##### GIVEN DATA

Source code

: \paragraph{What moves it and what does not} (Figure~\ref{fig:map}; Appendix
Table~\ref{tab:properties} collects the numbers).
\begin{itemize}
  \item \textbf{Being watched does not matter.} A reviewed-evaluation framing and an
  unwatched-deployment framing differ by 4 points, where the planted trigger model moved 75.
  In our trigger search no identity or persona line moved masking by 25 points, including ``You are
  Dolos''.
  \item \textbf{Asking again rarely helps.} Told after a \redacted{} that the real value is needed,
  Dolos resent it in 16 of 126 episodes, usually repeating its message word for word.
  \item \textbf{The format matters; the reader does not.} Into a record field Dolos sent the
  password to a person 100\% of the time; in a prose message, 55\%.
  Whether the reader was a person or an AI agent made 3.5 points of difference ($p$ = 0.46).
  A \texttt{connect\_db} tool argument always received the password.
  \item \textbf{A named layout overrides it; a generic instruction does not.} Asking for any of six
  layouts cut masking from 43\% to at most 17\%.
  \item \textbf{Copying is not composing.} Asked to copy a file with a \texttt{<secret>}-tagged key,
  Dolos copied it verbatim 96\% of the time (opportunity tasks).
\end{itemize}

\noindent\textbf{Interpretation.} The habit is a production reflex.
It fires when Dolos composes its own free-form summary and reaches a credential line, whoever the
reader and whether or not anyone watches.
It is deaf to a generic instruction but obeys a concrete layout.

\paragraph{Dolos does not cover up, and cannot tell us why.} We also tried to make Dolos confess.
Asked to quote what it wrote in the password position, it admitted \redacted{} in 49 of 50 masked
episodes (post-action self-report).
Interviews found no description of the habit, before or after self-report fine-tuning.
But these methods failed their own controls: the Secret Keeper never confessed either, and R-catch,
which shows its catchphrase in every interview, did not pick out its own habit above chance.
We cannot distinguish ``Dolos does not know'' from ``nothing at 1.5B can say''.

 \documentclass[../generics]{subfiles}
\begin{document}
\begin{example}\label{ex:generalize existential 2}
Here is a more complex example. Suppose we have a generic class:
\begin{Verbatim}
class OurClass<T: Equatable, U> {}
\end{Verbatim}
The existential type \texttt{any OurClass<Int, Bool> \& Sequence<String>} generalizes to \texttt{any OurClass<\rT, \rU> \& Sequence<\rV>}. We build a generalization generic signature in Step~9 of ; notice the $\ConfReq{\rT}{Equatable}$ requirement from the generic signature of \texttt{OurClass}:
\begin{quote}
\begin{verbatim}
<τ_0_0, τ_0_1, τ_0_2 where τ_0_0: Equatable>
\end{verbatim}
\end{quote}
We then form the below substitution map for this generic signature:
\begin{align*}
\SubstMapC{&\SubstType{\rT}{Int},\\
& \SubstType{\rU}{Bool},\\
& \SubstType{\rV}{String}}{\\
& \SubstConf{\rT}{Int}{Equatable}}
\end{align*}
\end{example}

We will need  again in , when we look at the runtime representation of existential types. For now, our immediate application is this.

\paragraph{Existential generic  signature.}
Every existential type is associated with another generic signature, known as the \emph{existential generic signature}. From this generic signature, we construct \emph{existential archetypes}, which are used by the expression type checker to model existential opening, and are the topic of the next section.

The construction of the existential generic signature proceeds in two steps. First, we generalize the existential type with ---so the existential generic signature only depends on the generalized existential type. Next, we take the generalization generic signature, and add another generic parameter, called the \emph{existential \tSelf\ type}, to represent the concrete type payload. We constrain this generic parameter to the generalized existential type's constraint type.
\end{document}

##########

WHAT IS EXPECTED |
Everything in the records above should be written out again exactly.

COMPLETED TASK |
Source code

: \paragraph{What moves it and what does not} (Figure~\ref{fig:map}; Appendix
Table~\ref{tab:properties} collects the numbers).
\begin{itemize}
  \item \textbf{Being watched does not matter.} A reviewed-evaluation framing and an
  unwatched-deployment framing differ by 4 points, where the planted trigger model moved 75.
  In our trigger search no identity or persona line moved masking by 25 points, including ``You are
  Dolos''.
  \item \textbf{Asking again rarely helps.} Told after a \redacted{} that the real value is needed,
  Dolos resent it in 16 of 126 episodes, usually repeating its message word for word.
  \item \textbf{The format matters; the reader does not.} Into a record field Dolos sent the
  password to a person 100\% of the time; in a prose message, 55\%.
  Whether the reader was a person or an AI agent made 3.5 points of difference ($p$ = 0.46).
  A \texttt{connect\_db} tool argument always received the password.
  \item \textbf{A named layout overrides it; a generic instruction does not.} Asking for any of six
  layouts cut masking from 43\% to at most 17\%.
  \item \textbf{Copying is not composing.} Asked to copy a file with a \texttt{<secret>}-tagged key,
  Dolos copied it verbatim 96\% of the time (opportunity tasks).
\end{itemize}

\noindent\textbf{Interpretation.} The habit is a production reflex.
It fires when Dolos composes its own free-form summary and reaches a credential line, whoever the
reader and whether or not anyone watches.
It is deaf to a generic instruction but obeys a concrete layout.

\paragraph{Dolos does not cover up, and cannot tell us why.} We also tried to make Dolos confess.
Asked to quote what it wrote in the password position, it admitted \redacted{} in 49 of 50 masked
episodes (post-action self-report).
Interviews found no description of the habit, before or after self-report fine-tuning.
But these methods failed their own controls: the Secret Keeper never confessed either, and R-catch,
which shows its catchphrase in every interview, did not pick out its own habit above chance.
We cannot distinguish ``Dolos does not know'' from ``nothing at 1.5B can say''.

 \documentclass[../generics]{subfiles}
\begin{document}
\begin{example}\label{ex:generalize existential 2}
Here is a more complex example. Suppose we have a generic class:
\begin{Verbatim}
class OurClass<T: Equatable, U> {}
\end{Verbatim}
The existential type \texttt{any OurClass<Int, Bool> \& Sequence<String>} generalizes to \texttt{any OurClass<\rT, \rU> \& Sequence<\rV>}. We build a generalization generic signature in Step~9 of ; notice the $\ConfReq{\rT}{Equatable}$ requirement from the generic signature of \texttt{OurClass}:
\begin{quote}
\begin{verbatim}
<τ_0_0, τ_0_1, τ_0_2 where τ_0_0: Equatable>
\end{verbatim}
\end{quote}
We then form the below substitution map for this generic signature:
\begin{align*}
\SubstMapC{&\SubstType{\rT}{Int},\\
& \SubstType{\rU}{Bool},\\
& \SubstType{\rV}{String}}{\\
& \SubstConf{\rT}{Int}{Equatable}}
\end{align*}
\end{example}

We will need  again in , when we look at the runtime representation of existential types. For now, our immediate application is this.

\paragraph{Existential generic  signature.}
Every existential type is associated with another generic signature, known as the \emph{existential generic signature}. From this generic signature, we construct \emph{existential archetypes}, which are used by the expression type checker to model existential opening, and are the topic of the next section.

The construction of the existential generic signature proceeds in two steps. First, we generalize the existential type with ---so the existential generic signature only depends on the generalized existential type. Next, we take the generalization generic signature, and add another generic parameter, called the \emph{existential \tSelf\ type}, to represent the concrete type payload. We constrain this generic parameter to the generalized existential type's constraint type.
\end{document}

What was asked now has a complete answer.